(Source texts of formatted documents)
<<<<

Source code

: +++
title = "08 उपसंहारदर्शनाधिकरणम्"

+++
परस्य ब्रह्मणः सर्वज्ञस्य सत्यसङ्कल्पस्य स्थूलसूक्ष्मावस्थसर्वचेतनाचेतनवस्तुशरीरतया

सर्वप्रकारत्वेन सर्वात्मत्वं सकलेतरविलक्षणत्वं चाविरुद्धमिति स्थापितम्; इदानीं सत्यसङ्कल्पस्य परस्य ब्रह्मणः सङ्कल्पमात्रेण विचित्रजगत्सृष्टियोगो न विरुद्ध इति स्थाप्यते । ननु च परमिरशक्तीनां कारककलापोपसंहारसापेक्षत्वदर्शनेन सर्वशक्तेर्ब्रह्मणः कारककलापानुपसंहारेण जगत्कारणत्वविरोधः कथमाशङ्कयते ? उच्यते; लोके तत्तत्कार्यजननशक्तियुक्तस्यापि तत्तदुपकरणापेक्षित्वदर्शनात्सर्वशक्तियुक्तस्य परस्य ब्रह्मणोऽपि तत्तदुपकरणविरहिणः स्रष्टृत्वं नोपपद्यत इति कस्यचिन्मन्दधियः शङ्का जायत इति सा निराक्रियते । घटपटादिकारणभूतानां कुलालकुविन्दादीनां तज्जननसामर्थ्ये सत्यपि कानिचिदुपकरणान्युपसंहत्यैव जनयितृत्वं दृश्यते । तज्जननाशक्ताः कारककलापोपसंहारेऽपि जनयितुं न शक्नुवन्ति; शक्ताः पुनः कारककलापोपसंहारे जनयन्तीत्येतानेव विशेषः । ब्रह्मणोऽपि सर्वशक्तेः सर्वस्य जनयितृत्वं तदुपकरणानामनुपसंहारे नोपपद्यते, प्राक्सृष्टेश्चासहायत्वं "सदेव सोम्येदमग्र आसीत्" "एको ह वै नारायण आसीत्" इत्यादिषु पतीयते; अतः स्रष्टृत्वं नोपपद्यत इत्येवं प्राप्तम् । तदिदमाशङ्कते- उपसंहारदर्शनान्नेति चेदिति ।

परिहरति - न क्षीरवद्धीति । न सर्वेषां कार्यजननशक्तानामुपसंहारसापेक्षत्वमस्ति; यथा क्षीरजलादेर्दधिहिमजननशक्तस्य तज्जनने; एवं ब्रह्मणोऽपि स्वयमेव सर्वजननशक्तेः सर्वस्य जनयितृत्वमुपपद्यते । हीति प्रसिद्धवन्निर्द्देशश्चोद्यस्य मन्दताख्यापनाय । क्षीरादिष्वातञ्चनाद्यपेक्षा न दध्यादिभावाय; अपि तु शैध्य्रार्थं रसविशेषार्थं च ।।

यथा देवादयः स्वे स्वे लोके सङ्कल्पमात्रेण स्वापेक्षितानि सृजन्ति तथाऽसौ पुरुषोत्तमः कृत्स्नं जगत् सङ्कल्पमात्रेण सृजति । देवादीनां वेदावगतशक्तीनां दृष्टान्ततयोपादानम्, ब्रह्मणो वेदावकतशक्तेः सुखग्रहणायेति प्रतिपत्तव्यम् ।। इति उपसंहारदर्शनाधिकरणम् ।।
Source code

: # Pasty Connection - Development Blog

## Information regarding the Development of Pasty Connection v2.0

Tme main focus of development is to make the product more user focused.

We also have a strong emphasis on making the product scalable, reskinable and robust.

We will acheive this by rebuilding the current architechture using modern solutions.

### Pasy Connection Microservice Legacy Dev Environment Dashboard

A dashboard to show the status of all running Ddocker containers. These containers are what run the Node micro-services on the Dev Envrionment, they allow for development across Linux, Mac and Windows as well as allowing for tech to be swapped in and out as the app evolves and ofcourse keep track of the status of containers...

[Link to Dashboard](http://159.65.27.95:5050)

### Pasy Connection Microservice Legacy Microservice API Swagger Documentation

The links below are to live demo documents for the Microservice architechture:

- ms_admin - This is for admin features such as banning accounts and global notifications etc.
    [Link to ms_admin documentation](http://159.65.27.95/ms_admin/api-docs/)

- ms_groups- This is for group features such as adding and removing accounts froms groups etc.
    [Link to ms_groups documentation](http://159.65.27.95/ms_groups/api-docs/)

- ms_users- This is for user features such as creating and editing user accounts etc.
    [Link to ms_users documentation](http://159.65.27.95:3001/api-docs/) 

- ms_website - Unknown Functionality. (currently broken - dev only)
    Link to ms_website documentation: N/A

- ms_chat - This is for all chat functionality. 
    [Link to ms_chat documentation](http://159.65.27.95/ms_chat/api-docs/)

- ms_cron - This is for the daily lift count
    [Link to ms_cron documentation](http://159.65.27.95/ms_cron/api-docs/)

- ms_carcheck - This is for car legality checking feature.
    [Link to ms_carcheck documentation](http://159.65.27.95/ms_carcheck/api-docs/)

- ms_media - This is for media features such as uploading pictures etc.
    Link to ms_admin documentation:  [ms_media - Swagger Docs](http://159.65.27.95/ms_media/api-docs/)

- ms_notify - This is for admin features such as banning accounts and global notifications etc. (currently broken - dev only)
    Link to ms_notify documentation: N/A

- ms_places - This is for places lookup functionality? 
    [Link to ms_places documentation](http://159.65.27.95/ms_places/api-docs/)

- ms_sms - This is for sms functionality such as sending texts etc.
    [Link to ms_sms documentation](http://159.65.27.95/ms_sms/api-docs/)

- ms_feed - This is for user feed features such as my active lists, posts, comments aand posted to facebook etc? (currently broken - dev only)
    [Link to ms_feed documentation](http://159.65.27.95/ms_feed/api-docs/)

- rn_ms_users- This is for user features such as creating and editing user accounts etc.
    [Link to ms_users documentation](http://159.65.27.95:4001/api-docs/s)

>>>>

AIM OF THE EXERCISE:
Among the records above, only the lines between the line holding "परस्य ब्रह्मणः सर्वज्ञस्य" and the line holding "परिहरति - न", inclusive, are to be output, exactly as written.

ANSWER TO THE PROBLEM:
परस्य ब्रह्मणः सर्वज्ञस्य सत्यसङ्कल्पस्य स्थूलसूक्ष्मावस्थसर्वचेतनाचेतनवस्तुशरीरतया

सर्वप्रकारत्वेन सर्वात्मत्वं सकलेतरविलक्षणत्वं चाविरुद्धमिति स्थापितम्; इदानीं सत्यसङ्कल्पस्य परस्य ब्रह्मणः सङ्कल्पमात्रेण विचित्रजगत्सृष्टियोगो न विरुद्ध इति स्थाप्यते । ननु च परमिरशक्तीनां कारककलापोपसंहारसापेक्षत्वदर्शनेन सर्वशक्तेर्ब्रह्मणः कारककलापानुपसंहारेण जगत्कारणत्वविरोधः कथमाशङ्कयते ? उच्यते; लोके तत्तत्कार्यजननशक्तियुक्तस्यापि तत्तदुपकरणापेक्षित्वदर्शनात्सर्वशक्तियुक्तस्य परस्य ब्रह्मणोऽपि तत्तदुपकरणविरहिणः स्रष्टृत्वं नोपपद्यत इति कस्यचिन्मन्दधियः शङ्का जायत इति सा निराक्रियते । घटपटादिकारणभूतानां कुलालकुविन्दादीनां तज्जननसामर्थ्ये सत्यपि कानिचिदुपकरणान्युपसंहत्यैव जनयितृत्वं दृश्यते । तज्जननाशक्ताः कारककलापोपसंहारेऽपि जनयितुं न शक्नुवन्ति; शक्ताः पुनः कारककलापोपसंहारे जनयन्तीत्येतानेव विशेषः । ब्रह्मणोऽपि सर्वशक्तेः सर्वस्य जनयितृत्वं तदुपकरणानामनुपसंहारे नोपपद्यते, प्राक्सृष्टेश्चासहायत्वं "सदेव सोम्येदमग्र आसीत्" "एको ह वै नारायण आसीत्" इत्यादिषु पतीयते; अतः स्रष्टृत्वं नोपपद्यत इत्येवं प्राप्तम् । तदिदमाशङ्कते- उपसंहारदर्शनान्नेति चेदिति ।

परिहरति - न क्षीरवद्धीति । न सर्वेषां कार्यजननशक्तानामुपसंहारसापेक्षत्वमस्ति; यथा क्षीरजलादेर्दधिहिमजननशक्तस्य तज्जनने; एवं ब्रह्मणोऽपि स्वयमेव सर्वजननशक्तेः सर्वस्य जनयितृत्वमुपपद्यते । हीति प्रसिद्धवन्निर्द्देशश्चोद्यस्य मन्दताख्यापनाय । क्षीरादिष्वातञ्चनाद्यपेक्षा न दध्यादिभावाय; अपि तु शैध्य्रार्थं रसविशेषार्थं च ।।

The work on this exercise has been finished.